* DATASET EXTRACT *
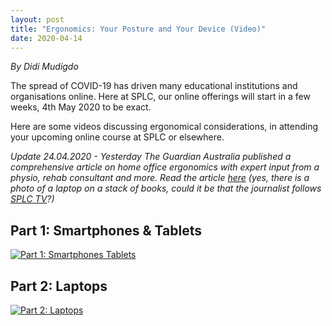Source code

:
 ```yaml
---
layout: post
title: "Ergonomics: Your Posture and Your Device (Video)"
date: 2020-04-14
---
```

*By Didi Mudigdo*

The spread of COVID-19 has driven many educational institutions and organisations online. Here at SPLC, our online offerings will start in a few weeks, 4th May 2020 to be exact.

Here are some videos discussing ergonomical considerations, in attending your upcoming online course at SPLC or elsewhere.  

*Update 24.04.2020 - Yesterday The Guardian Australia published a comprehensive article on home office ergonomics with expert input from a physio, rehab consultant and more. Read the article [here](https://www.theguardian.com/lifeandstyle/2020/apr/21/home-office-ergonomics-how-to-work-from-home-without-breaking-your-back) (yes, there is a photo of a laptop on a stack of books, could it be that the journalist follows [SPLC TV](https://www.youtube.com/channel/UCqZuGsnJ8e1OG6SCYH82mdQ)?)*

## Part 1: Smartphones & Tablets 

[![Part 1: Smartphones Tablets](http://img.youtube.com/vi/MlxWQcnSZgo/0.jpg)](http://www.youtube.com/watch?v=MlxWQcnSZgo)

## Part 2: Laptops

[![Part 2: Laptops](http://img.youtube.com/vi/FGO2xxQqYBY/0.jpg)](http://www.youtube.com/watch?v=FGO2xxQqYBY)
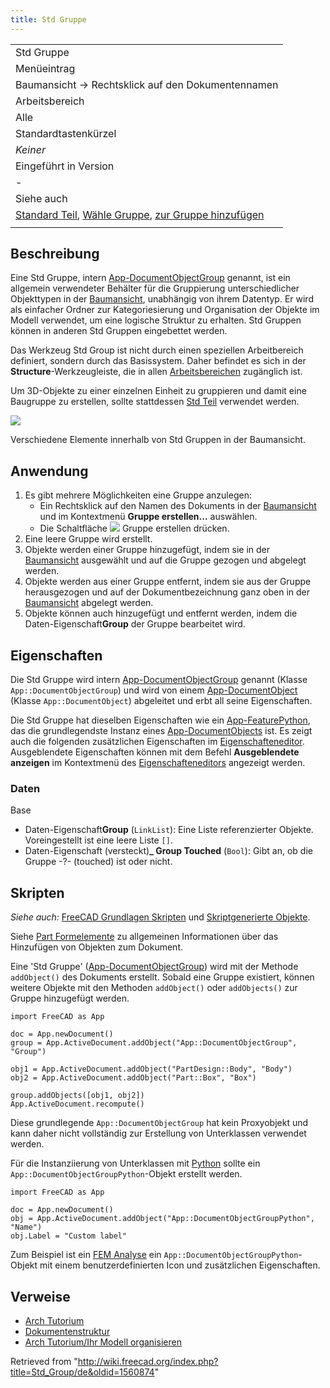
 ```yaml
---
title: Std Gruppe
---
```


|                                                                                                                                                                                |
| ------------------------------------------------------------------------------------------------------------------------------------------------------------------------------ |
| Std Gruppe                                                                                                                                                                     |
| Menüeintrag                                                                                                                                                                    |
| Baumansicht → Rechtsklick auf den Dokumentennamen                                                                                                                              |
| Arbeitsbereich                                                                                                                                                                 |
| Alle                                                                                                                                                                           |
| Standardtastenkürzel                                                                                                                                                           |
| _Keiner_                                                                                                                                                                       |
| Eingeführt in Version                                                                                                                                                          |
| -                                                                                                                                                                              |
| Siehe auch                                                                                                                                                                     |
| [Standard Teil](/Std_Part/de "Std Part/de"), [Wähle Gruppe](/Draft_SelectGroup/de "Draft SelectGroup/de"), [zur Gruppe hinzufügen](/Draft_AddToGroup/de "Draft AddToGroup/de") |
|                                                                                                                                                                                |

## Beschreibung

Eine Std Gruppe, intern [App-DocumentObjectGroup](/App_DocumentObjectGroup/de "App DocumentObjectGroup/de") genannt, ist ein allgemein verwendeter Behälter für die Gruppierung unterschiedlicher Objekttypen in der [Baumansicht](/Tree_view/de "Tree view/de"), unabhängig von ihrem Datentyp. Er wird als einfacher Ordner zur Kategoriesierung und Organisation der Objekte im Modell verwendet, um eine logische Struktur zu erhalten. Std Gruppen können in anderen Std Gruppen eingebettet werden.

Das Werkzeug Std Group ist nicht durch einen speziellen Arbeitbereich definiert, sondern durch das Basissystem. Daher befindet es sich in der **Structure**-Werkzeugleiste, die in allen [Arbeitsbereichen](/Workbenches/de "Workbenches/de") zugänglich ist.

Um 3D-Objekte zu einer einzelnen Einheit zu gruppieren und damit eine Baugruppe zu erstellen, sollte stattdessen [Std Teil](/Std_Part/de "Std Part/de") verwendet werden.

![](/images/Std_Group_example.png)

Verschiedene Elemente innerhalb von Std Gruppen in der Baumansicht.

## Anwendung

1. Es gibt mehrere Möglichkeiten eine Gruppe anzulegen:
   - Ein Rechtsklick auf den Namen des Dokuments in der [Baumansicht](/Tree_view/de "Tree view/de") und im Kontextmenü **Gruppe erstellen...** auswählen.
   - Die Schaltfläche ![](/images/Std_Group.svg) Gruppe erstellen drücken.
2. Eine leere Gruppe wird erstellt.
3. Objekte werden einer Gruppe hinzugefügt, indem sie in der [Baumansicht](/Tree_view/de "Tree view/de") ausgewählt und auf die Gruppe gezogen und abgelegt werden.
4. Objekte werden aus einer Gruppe entfernt, indem sie aus der Gruppe herausgezogen und auf der Dokumentbezeichnung ganz oben in der [Baumansicht](/Tree_view/de "Tree view/de") abgelegt werden.
5. Objekte können auch hinzugefügt und entfernt werden, indem die Daten-Eigenschaft**Group** der Gruppe bearbeitet wird.

## Eigenschaften

Die Std Gruppe wird intern [App-DocumentObjectGroup](/App_DocumentObjectGroup/de "App DocumentObjectGroup/de") genannt (Klasse `App::DocumentObjectGroup`) und wird von einem [App-DocumentObject](/App_DocumentObject/de "App DocumentObject/de") (Klasse `App::DocumentObject`) abgeleitet und erbt all seine Eigenschaften.

Die Std Gruppe hat dieselben Eigenschaften wie ein [App-FeaturePython](/App_FeaturePython/de#Eigenschaften "App FeaturePython/de"), das die grundlegendste Instanz eines [App-DocumentObjects](/App_DocumentObject/de "App DocumentObject/de") ist. Es zeigt auch die folgenden zusätzlichen Eigenschaften im [Eigenschafteneditor](/Property_editor/de "Property editor/de"). Ausgeblendete Eigenschaften können mit dem Befehl **Ausgeblendete anzeigen** im Kontextmenü des [Eigenschafteneditors](/Property_editor/de "Property editor/de") angezeigt werden.

### Daten

Base

- Daten-Eigenschaft**Group** (`LinkList`): Eine Liste referenzierter Objekte. Voreingestellt ist eine leere Liste `[]`.
- Daten-Eigenschaft (versteckt)**\_ Group Touched** (`Bool`): Gibt an, ob die Gruppe -?- (touched) ist oder nicht.

## Skripten

_Siehe auch:_ [FreeCAD Grundlagen Skripten](/FreeCAD_Scripting_Basics/de "FreeCAD Scripting Basics/de") und [Skriptgenerierte Objekte](/Scripted_objects/de "Scripted objects/de").

Siehe [Part Formelemente](/Part_Feature/de "Part Feature/de") zu allgemeinen Informationen über das Hinzufügen von Objekten zum Dokument.

Eine 'Std Gruppe' ([App-DocumentObjectGroup](/App_DocumentObjectGroup/de "App DocumentObjectGroup/de")) wird mit der Methode `addObject()` des Dokuments erstellt. Sobald eine Gruppe existiert, können weitere Objekte mit den Methoden `addObject()` oder `addObjects()` zur Gruppe hinzugefügt werden.

```
import FreeCAD as App

doc = App.newDocument()
group = App.ActiveDocument.addObject("App::DocumentObjectGroup", "Group")

obj1 = App.ActiveDocument.addObject("PartDesign::Body", "Body")
obj2 = App.ActiveDocument.addObject("Part::Box", "Box")

group.addObjects([obj1, obj2])
App.ActiveDocument.recompute()

```

Diese grundlegende `App::DocumentObjectGroup` hat kein Proxyobjekt und kann daher nicht vollständig zur Erstellung von Unterklassen verwendet werden.

Für die Instanziierung von Unterklassen mit [Python](/Python/de "Python/de") sollte ein `App::DocumentObjectGroupPython`-Objekt erstellt werden.

```
import FreeCAD as App

doc = App.newDocument()
obj = App.ActiveDocument.addObject("App::DocumentObjectGroupPython", "Name")
obj.Label = "Custom label"

```

Zum Beispiel ist ein [FEM Analyse](/FEM_Analysis/de "FEM Analysis/de") ein `App::DocumentObjectGroupPython`-Objekt mit einem benutzerdefinierten Icon und zusätzlichen Eigenschaften.

## Verweise

- [Arch Tutorium](/Arch_tutorial/de#Organizing_your_model "Arch tutorial/de")
- [Dokumentenstruktur](/Document_structure/de "Document structure/de")
- [Arch Tutorium/Ihr Modell organisieren](http://www.freecadweb.org/wiki/index.php?title=Arch_tutorial/de#Ihr_Modell_organisieren)

Retrieved from "<http://wiki.freecad.org/index.php?title=Std_Group/de&oldid=1560874>"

* PROBLEM TO WORK ON *
Gather all lines from the records above in which "leere" appears.

* TASK ANSWER *
2. Eine leere Gruppe wird erstellt.
- Daten-Eigenschaft**Group** (`LinkList`): Eine Liste referenzierter Objekte. Voreingestellt ist eine leere Liste `[]`.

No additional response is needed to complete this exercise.